[Source data]
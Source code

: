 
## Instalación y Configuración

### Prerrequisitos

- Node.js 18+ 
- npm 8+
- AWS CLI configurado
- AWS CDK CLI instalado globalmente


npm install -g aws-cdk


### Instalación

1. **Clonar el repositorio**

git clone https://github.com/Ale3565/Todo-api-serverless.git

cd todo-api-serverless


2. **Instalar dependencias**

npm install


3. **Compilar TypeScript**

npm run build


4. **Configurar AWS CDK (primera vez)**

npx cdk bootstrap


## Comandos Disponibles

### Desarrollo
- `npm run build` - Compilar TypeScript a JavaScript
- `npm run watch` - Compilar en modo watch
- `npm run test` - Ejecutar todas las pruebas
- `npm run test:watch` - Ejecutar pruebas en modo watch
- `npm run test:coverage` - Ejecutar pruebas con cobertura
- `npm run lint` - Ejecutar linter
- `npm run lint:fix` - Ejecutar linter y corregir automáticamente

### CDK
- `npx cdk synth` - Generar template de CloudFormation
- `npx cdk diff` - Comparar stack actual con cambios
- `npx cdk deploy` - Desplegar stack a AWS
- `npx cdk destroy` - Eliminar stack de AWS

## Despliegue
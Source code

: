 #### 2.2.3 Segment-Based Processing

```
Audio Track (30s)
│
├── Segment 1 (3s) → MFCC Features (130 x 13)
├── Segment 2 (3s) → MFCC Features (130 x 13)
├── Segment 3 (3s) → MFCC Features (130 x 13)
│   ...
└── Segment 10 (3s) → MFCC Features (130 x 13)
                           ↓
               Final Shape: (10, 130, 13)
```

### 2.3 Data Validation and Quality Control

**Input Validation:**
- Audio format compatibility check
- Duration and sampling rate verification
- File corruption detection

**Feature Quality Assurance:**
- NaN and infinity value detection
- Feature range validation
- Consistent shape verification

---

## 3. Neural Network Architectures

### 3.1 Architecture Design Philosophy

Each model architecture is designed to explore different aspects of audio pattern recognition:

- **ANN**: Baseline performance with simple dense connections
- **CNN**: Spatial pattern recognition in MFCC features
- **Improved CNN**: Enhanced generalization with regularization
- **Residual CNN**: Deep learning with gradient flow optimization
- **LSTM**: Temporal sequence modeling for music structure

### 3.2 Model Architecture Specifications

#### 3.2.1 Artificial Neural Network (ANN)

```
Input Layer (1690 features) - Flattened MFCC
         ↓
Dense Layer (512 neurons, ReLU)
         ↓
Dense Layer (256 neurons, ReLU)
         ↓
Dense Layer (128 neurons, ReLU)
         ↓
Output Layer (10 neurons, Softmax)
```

▸ Aim of the task
Which lines in the data above hold the string "detection"? Show each one.

▸ Expected output
- File corruption detection
- NaN and infinity value detection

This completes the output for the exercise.